## WORK ITEM:
All of the data below should be printed again word for word, pictures excluded.

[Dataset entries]
################
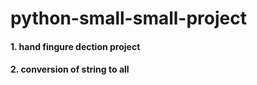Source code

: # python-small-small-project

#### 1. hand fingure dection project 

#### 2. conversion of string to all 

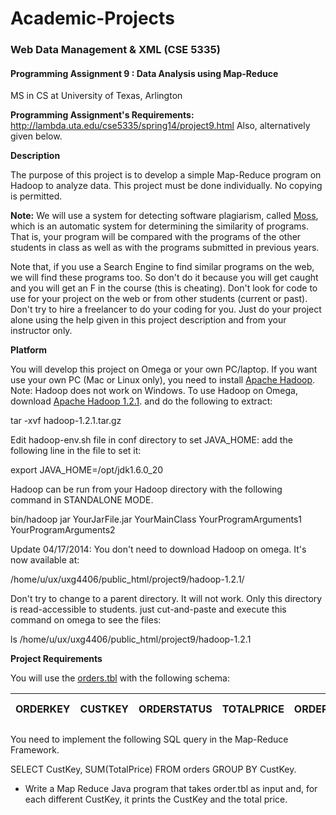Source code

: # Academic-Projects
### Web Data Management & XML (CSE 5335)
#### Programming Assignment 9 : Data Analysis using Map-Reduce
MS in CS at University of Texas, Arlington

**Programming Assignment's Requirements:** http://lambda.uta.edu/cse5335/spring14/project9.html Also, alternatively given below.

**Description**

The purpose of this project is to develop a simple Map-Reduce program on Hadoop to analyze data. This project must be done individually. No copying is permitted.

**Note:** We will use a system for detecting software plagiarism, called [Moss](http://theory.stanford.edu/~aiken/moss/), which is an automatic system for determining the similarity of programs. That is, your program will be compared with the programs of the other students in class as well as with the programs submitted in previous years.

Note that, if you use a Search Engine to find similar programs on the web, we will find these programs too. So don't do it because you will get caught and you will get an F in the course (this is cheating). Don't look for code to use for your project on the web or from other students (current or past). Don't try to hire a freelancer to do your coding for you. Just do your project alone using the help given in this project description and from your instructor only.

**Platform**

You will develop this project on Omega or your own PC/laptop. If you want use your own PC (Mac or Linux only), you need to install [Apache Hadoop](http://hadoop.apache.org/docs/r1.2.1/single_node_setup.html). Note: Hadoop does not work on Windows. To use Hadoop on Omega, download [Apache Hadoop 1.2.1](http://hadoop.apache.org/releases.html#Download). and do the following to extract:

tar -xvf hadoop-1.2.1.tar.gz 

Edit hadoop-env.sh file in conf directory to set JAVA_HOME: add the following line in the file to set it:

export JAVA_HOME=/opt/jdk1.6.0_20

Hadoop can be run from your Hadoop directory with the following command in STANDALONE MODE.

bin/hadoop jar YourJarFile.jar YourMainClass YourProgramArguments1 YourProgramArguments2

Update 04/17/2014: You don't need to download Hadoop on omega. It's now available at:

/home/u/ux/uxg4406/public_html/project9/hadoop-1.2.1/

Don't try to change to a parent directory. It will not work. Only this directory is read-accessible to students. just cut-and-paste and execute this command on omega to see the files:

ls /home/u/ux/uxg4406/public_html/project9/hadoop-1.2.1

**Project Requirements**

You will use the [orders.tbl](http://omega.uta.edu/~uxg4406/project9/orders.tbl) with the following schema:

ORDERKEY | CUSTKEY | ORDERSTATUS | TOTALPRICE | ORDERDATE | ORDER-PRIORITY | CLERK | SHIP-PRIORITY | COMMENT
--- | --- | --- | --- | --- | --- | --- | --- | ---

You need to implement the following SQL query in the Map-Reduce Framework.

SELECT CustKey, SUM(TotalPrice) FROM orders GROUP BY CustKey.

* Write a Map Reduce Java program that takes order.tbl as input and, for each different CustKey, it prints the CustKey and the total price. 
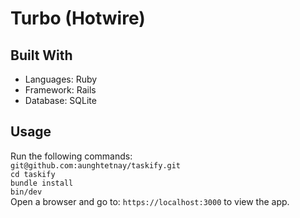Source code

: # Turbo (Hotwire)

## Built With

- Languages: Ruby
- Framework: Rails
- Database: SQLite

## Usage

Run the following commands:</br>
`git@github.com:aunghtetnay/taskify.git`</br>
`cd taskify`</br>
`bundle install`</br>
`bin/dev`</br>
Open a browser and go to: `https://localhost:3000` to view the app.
################
## REPLY TO THE EXERCISE:
Source code

: # python-small-small-project

#### 1. hand fingure dection project 

#### 2. conversion of string to all 

Source code

: # Academic-Projects
### Web Data Management & XML (CSE 5335)
#### Programming Assignment 9 : Data Analysis using Map-Reduce
MS in CS at University of Texas, Arlington

**Programming Assignment's Requirements:** http://lambda.uta.edu/cse5335/spring14/project9.html Also, alternatively given below.

**Description**

The purpose of this project is to develop a simple Map-Reduce program on Hadoop to analyze data. This project must be done individually. No copying is permitted.

**Note:** We will use a system for detecting software plagiarism, called [Moss](http://theory.stanford.edu/~aiken/moss/), which is an automatic system for determining the similarity of programs. That is, your program will be compared with the programs of the other students in class as well as with the programs submitted in previous years.

Note that, if you use a Search Engine to find similar programs on the web, we will find these programs too. So don't do it because you will get caught and you will get an F in the course (this is cheating). Don't look for code to use for your project on the web or from other students (current or past). Don't try to hire a freelancer to do your coding for you. Just do your project alone using the help given in this project description and from your instructor only.

**Platform**

You will develop this project on Omega or your own PC/laptop. If you want use your own PC (Mac or Linux only), you need to install [Apache Hadoop](http://hadoop.apache.org/docs/r1.2.1/single_node_setup.html). Note: Hadoop does not work on Windows. To use Hadoop on Omega, download [Apache Hadoop 1.2.1](http://hadoop.apache.org/releases.html#Download). and do the following to extract:

tar -xvf hadoop-1.2.1.tar.gz 

Edit hadoop-env.sh file in conf directory to set JAVA_HOME: add the following line in the file to set it:

export JAVA_HOME=/opt/jdk1.6.0_20

Hadoop can be run from your Hadoop directory with the following command in STANDALONE MODE.

bin/hadoop jar YourJarFile.jar YourMainClass YourProgramArguments1 YourProgramArguments2

Update 04/17/2014: You don't need to download Hadoop on omega. It's now available at:

/home/u/ux/uxg4406/public_html/project9/hadoop-1.2.1/

Don't try to change to a parent directory. It will not work. Only this directory is read-accessible to students. just cut-and-paste and execute this command on omega to see the files:

ls /home/u/ux/uxg4406/public_html/project9/hadoop-1.2.1

**Project Requirements**

You will use the [orders.tbl](http://omega.uta.edu/~uxg4406/project9/orders.tbl) with the following schema:

ORDERKEY | CUSTKEY | ORDERSTATUS | TOTALPRICE | ORDERDATE | ORDER-PRIORITY | CLERK | SHIP-PRIORITY | COMMENT
--- | --- | --- | --- | --- | --- | --- | --- | ---

You need to implement the following SQL query in the Map-Reduce Framework.

SELECT CustKey, SUM(TotalPrice) FROM orders GROUP BY CustKey.

* Write a Map Reduce Java program that takes order.tbl as input and, for each different CustKey, it prints the CustKey and the total price. 
Source code

: # Turbo (Hotwire)

## Built With

- Languages: Ruby
- Framework: Rails
- Database: SQLite

## Usage

Run the following commands:</br>
`git@github.com:aunghtetnay/taskify.git`</br>
`cd taskify`</br>
`bundle install`</br>
`bin/dev`</br>
Open a browser and go to: `https://localhost:3000` to view the app.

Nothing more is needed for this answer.